PROBLEM DETAILS: Show each line of the entries below in which the word "referrerpolicy" appears.

RECORDS FOR THE TASK:

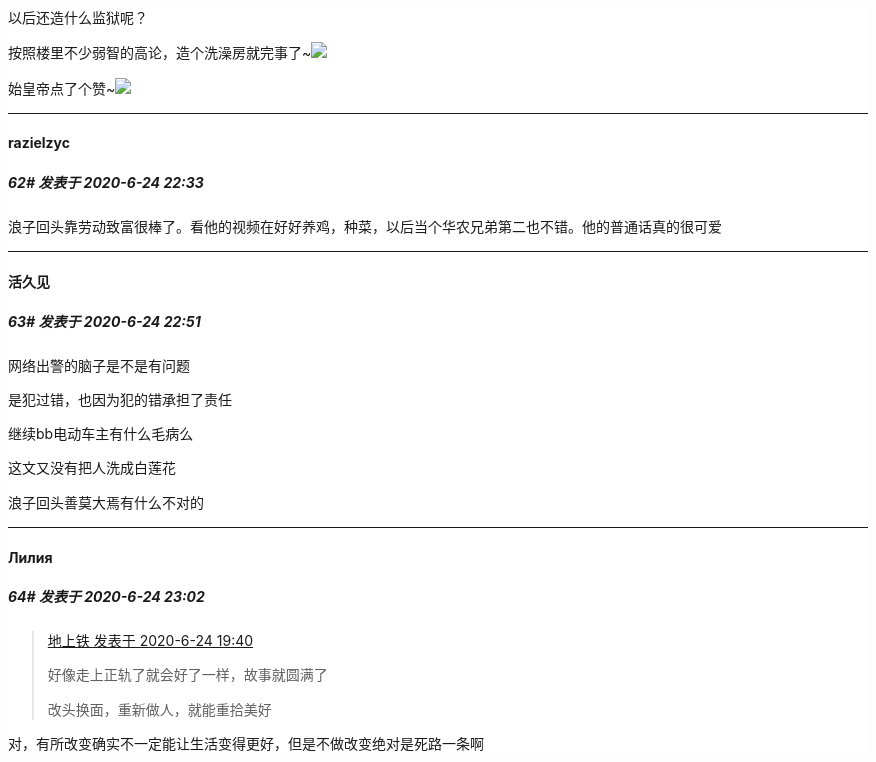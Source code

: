 以后还造什么监狱呢？

按照楼里不少弱智的高论，造个洗澡房就完事了~<img src="https://static.saraba1st.com/image/smiley/face2017/067.png" referrerpolicy="no-referrer">

始皇帝点了个赞~<img src="https://static.saraba1st.com/image/smiley/face2017/048.png" referrerpolicy="no-referrer">







*****

####  razielzyc  
##### 62#       发表于 2020-6-24 22:33




浪子回头靠劳动致富很棒了。看他的视频在好好养鸡，种菜，以后当个华农兄弟第二也不错。他的普通话真的很可爱







*****

####  活久见  
##### 63#       发表于 2020-6-24 22:51




网络出警的脑子是不是有问题

是犯过错，也因为犯的错承担了责任

继续bb电动车主有什么毛病么


这文又没有把人洗成白莲花

浪子回头善莫大焉有什么不对的







*****

####  Лилия  
##### 64#       发表于 2020-6-24 23:02



<blockquote><a href="httphttps://bbs.saraba1st.com/2b/forum.php?mod=redirect&amp;goto=findpost&amp;pid=47938521&amp;ptid=1943882" target="_blank">地上铁 发表于 2020-6-24 19:40</a>

好像走上正轨了就会好了一样，故事就圆满了

改头换面，重新做人，就能重拾美好</blockquote>
对，有所改变确实不一定能让生活变得更好，但是不做改变绝对是死路一条啊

YOUR RESPONSE:
按照楼里不少弱智的高论，造个洗澡房就完事了~<img src="https://static.saraba1st.com/image/smiley/face2017/067.png" referrerpolicy="no-referrer">
始皇帝点了个赞~<img src="https://static.saraba1st.com/image/smiley/face2017/048.png" referrerpolicy="no-referrer">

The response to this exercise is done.